It’s time for the Saturday Night Genealogy Fun drum roll with Randy Seaver on Genea-Musings.
Here is this week’s challenge:
1) We all have “elusive ancestors” that we cannot find a name for, or one that absolutely eludes us, but we know some details about their spouse and/or children.
2) Tell us about one of them – how are you related? What do you know about them? Where did they live? etc.
I have to admit it’s tough to choose just one elusive ancestor because there are a handful in both my and my husband’s family tree. Actually, his tree has many more elusive people than mine because they lived on the frontier.
Although I’ve written about Loyalist Robert Carlisle and his wife, Catherine (MNU) many times in the past, I am highlighting Catherine once again as an elusive ancestor.
What is most annoying is that I actually know a lot about her – her widow’s pension filed in Canada gave me her year of birth – c1761 – and I know that she died after 1843, when she last received a pension payment.
Although there is no marriage record, she and Robert married in the summer of 1785, based on land deeds before and after when Robert sold one piece of land with no wife releasing dower and a second piece of land a few months later whereby Catherine did release her rights.
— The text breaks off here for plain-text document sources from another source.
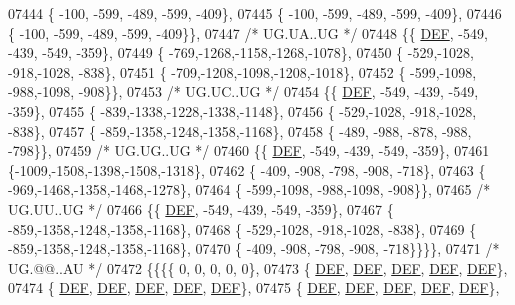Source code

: \begin{DoxyCode}
07444 \{ -100, -599, -489, -599, -409\},
07445 \{ -100, -599, -489, -599, -409\},
07446 \{ -100, -599, -489, -599, -409\}\},
07447 \textcolor{comment}{/* UG.UA..UG */}
07448 \{\{  \mbox{\hyperlink{1_88_84__epars_8h_a397419fc12b37ed479c8abb9d444d843}{DEF}}, -549, -439, -549, -359\},
07449 \{ -769,-1268,-1158,-1268,-1078\},
07450 \{ -529,-1028, -918,-1028, -838\},
07451 \{ -709,-1208,-1098,-1208,-1018\},
07452 \{ -599,-1098, -988,-1098, -908\}\},
07453 \textcolor{comment}{/* UG.UC..UG */}
07454 \{\{  \mbox{\hyperlink{1_88_84__epars_8h_a397419fc12b37ed479c8abb9d444d843}{DEF}}, -549, -439, -549, -359\},
07455 \{ -839,-1338,-1228,-1338,-1148\},
07456 \{ -529,-1028, -918,-1028, -838\},
07457 \{ -859,-1358,-1248,-1358,-1168\},
07458 \{ -489, -988, -878, -988, -798\}\},
07459 \textcolor{comment}{/* UG.UG..UG */}
07460 \{\{  \mbox{\hyperlink{1_88_84__epars_8h_a397419fc12b37ed479c8abb9d444d843}{DEF}}, -549, -439, -549, -359\},
07461 \{-1009,-1508,-1398,-1508,-1318\},
07462 \{ -409, -908, -798, -908, -718\},
07463 \{ -969,-1468,-1358,-1468,-1278\},
07464 \{ -599,-1098, -988,-1098, -908\}\},
07465 \textcolor{comment}{/* UG.UU..UG */}
07466 \{\{  \mbox{\hyperlink{1_88_84__epars_8h_a397419fc12b37ed479c8abb9d444d843}{DEF}}, -549, -439, -549, -359\},
07467 \{ -859,-1358,-1248,-1358,-1168\},
07468 \{ -529,-1028, -918,-1028, -838\},
07469 \{ -859,-1358,-1248,-1358,-1168\},
07470 \{ -409, -908, -798, -908, -718\}\}\}\},
07471 \textcolor{comment}{/* UG.@@..AU */}
07472 \{\{\{\{    0,    0,    0,    0,    0\},
07473 \{  \mbox{\hyperlink{1_88_84__epars_8h_a397419fc12b37ed479c8abb9d444d843}{DEF}},  \mbox{\hyperlink{1_88_84__epars_8h_a397419fc12b37ed479c8abb9d444d843}{DEF}},  \mbox{\hyperlink{1_88_84__epars_8h_a397419fc12b37ed479c8abb9d444d843}{DEF}},  \mbox{\hyperlink{1_88_84__epars_8h_a397419fc12b37ed479c8abb9d444d843}{DEF}},  \mbox{\hyperlink{1_88_84__epars_8h_a397419fc12b37ed479c8abb9d444d843}{DEF}}\},
07474 \{  \mbox{\hyperlink{1_88_84__epars_8h_a397419fc12b37ed479c8abb9d444d843}{DEF}},  \mbox{\hyperlink{1_88_84__epars_8h_a397419fc12b37ed479c8abb9d444d843}{DEF}},  \mbox{\hyperlink{1_88_84__epars_8h_a397419fc12b37ed479c8abb9d444d843}{DEF}},  \mbox{\hyperlink{1_88_84__epars_8h_a397419fc12b37ed479c8abb9d444d843}{DEF}},  \mbox{\hyperlink{1_88_84__epars_8h_a397419fc12b37ed479c8abb9d444d843}{DEF}}\},
07475 \{  \mbox{\hyperlink{1_88_84__epars_8h_a397419fc12b37ed479c8abb9d444d843}{DEF}},  \mbox{\hyperlink{1_88_84__epars_8h_a397419fc12b37ed479c8abb9d444d843}{DEF}},  \mbox{\hyperlink{1_88_84__epars_8h_a397419fc12b37ed479c8abb9d444d843}{DEF}},  \mbox{\hyperlink{1_88_84__epars_8h_a397419fc12b37ed479c8abb9d444d843}{DEF}},  \mbox{\hyperlink{1_88_84__epars_8h_a397419fc12b37ed479c8abb9d444d843}{DEF}}\},

\end{DoxyCode}
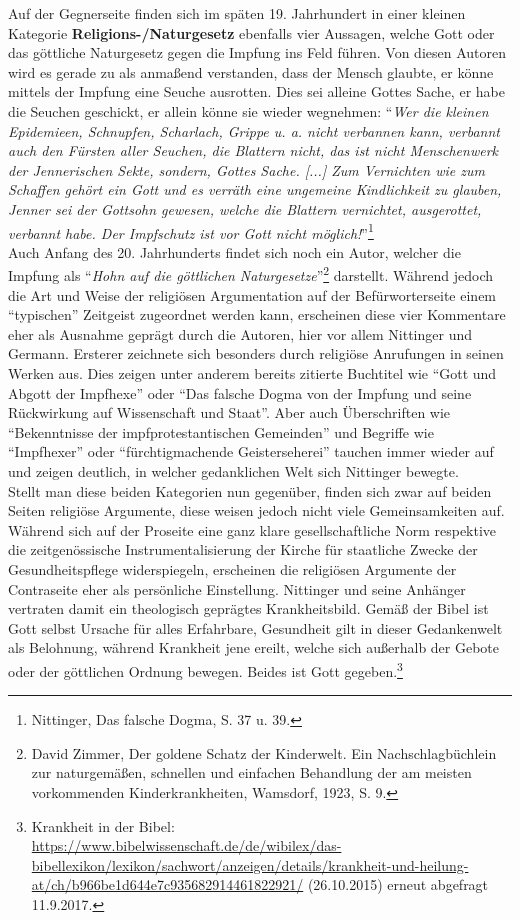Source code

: \documentclass[
    a4paper,
    12pt,
    hyphens,
    chapterprefix=true,
    headheight=33pt,
    footheight=29pt,
    headings=optiontohead,
]{scrartcl}
\begin{document}
{Auf der Gegnerseite finden sich im späten 19. Jahrhundert in einer kleinen Kategorie \textbf{Religions-/Naturgesetz} ebenfalls vier Aussagen, welche Gott oder das göttliche Naturgesetz gegen die Impfung ins Feld führen. Von diesen Autoren wird es gerade zu als anmaßend verstanden, dass der Mensch glaubte, er könne mittels der Impfung eine Seuche ausrotten. Dies sei alleine Gottes Sache, er habe die Seuchen geschickt, er allein könne sie wieder wegnehmen: "`\textit{Wer die kleinen Epidemieen, Schnupfen, Scharlach, Grippe u. a. nicht verbannen kann, verbannt auch den Fürsten aller Seuchen, die Blattern nicht, das ist nicht Menschenwerk der Jennerischen Sekte, sondern, Gottes Sache. [...] Zum Vernichten wie zum Schaffen gehört ein Gott und es verräth eine ungemeine Kindlichkeit zu glauben, Jenner sei der Gottsohn gewesen, welche die Blattern vernichtet, ausgerottet, verbannt habe. Der Impfschutz ist vor Gott nicht möglich!}"'\footnote{Nittinger, Das falsche Dogma, S. 37 u. 39.}\\
Auch Anfang des 20. Jahrhunderts findet sich noch ein Autor, welcher die Impfung als "`\textit{Hohn auf die göttlichen Naturgesetze}"'\footnote{David Zimmer, Der goldene Schatz der Kinderwelt. Ein Nachschlagbüchlein zur naturgemäßen, schnellen und einfachen Behandlung der am meisten vorkommenden Kinderkrankheiten, Wamsdorf, 1923, S. 9. } darstellt. Während jedoch die Art und Weise der religiösen Argumentation auf der Befürworterseite einem "`typischen"' Zeitgeist zugeordnet werden kann, erscheinen diese vier Kommentare eher als Ausnahme geprägt durch die Autoren, hier vor allem Nittinger und Germann. Ersterer zeichnete sich besonders durch religiöse Anrufungen in seinen Werken aus. Dies zeigen unter anderem bereits zitierte Buchtitel wie "`Gott und Abgott der Impfhexe"' oder "`Das falsche Dogma von der Impfung und seine Rückwirkung auf Wissenschaft und Staat"'. Aber auch Überschriften wie "`Bekenntnisse der impfprotestantischen Gemeinden"' und Begriffe wie "`Impfhexer"' oder "`fürchtigmachende Geisterseherei"' tauchen immer wieder auf und zeigen deutlich, in welcher gedanklichen Welt sich Nittinger bewegte.\\
Stellt man diese beiden Kategorien nun gegenüber, finden sich zwar auf beiden Seiten religiöse Argumente, diese weisen jedoch nicht viele Gemeinsamkeiten auf. Während sich auf der Proseite eine ganz klare gesellschaftliche Norm respektive die zeitgenössische Instrumentalisierung der Kirche für staatliche Zwecke der Gesundheitspflege widerspiegeln, erscheinen die religiösen Argumente der Contraseite eher als persönliche Einstellung. Nittinger und seine Anhänger vertraten damit ein theologisch geprägtes Krankheitsbild. Gemäß der Bibel ist Gott selbst Ursache für alles Erfahrbare, Gesundheit gilt in dieser Gedankenwelt als Belohnung, während Krankheit jene ereilt, welche sich außerhalb der Gebote oder der göttlichen Ordnung bewegen. Beides ist Gott gegeben.\footnote{Krankheit in der Bibel:\\ \url{https://www.bibelwissenschaft.de/de/wibilex/das-bibellexikon/lexikon/sachwort/anzeigen/details/krankheit-und-heilung-at/ch/b966be1d644e7c935682914461822921/} (26.10.2015) erneut abgefragt 11.9.2017.}
}
\end{document}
That also corresponds with the birth of their first known child c1786.
I also know a lot about all of their children – 8 of them, to be exact.
However, what I don’t know is anything at all about her parents or possible siblings.
I’ve followed witnesses in land deeds, I’ve looked at records in New Brunswick, Canada and Washington County, Maine. I’ve researched the two middle names of their grandchildren that are surnames, to no avail.
I’ve even purchased a couple of books listing all the early residents of Parr Town (today St. John), where Robert and Catherine lived in 1785, and researched all the Catherines, married and unmarried, looking for a possible family for her.
I’ve even visited the Nova Scotia Archives and researched there because, although Robert is classified as a Loyalist, I have no evidence that he ever lived in any of the American colonies. His military service was at Fort Cumberland in Canada.
I figured it was possible that Catherine wasn’t part of the Loyalist contingent in Parr Town, but might have been a local Nova Scotia girl who Robert married.
All of my research has come to naught. I haven’t single clue as to Catherine’s maiden name or possible siblings.
Actually, i don’t have any clues about Robert Carlisle’s family either.
Maybe they both jumped off a martian spaceship!
You’ve been able to narrow the marriage down pretty well. Are any church records available?
None that include them until they settled in Sussex Vale. No maiden name, though, and the children were mostly baptized in one group, so not soon after birth.
What a challenge. It’s tough when there are just not enough records available. I think that is the common theme for our challenging ancestors.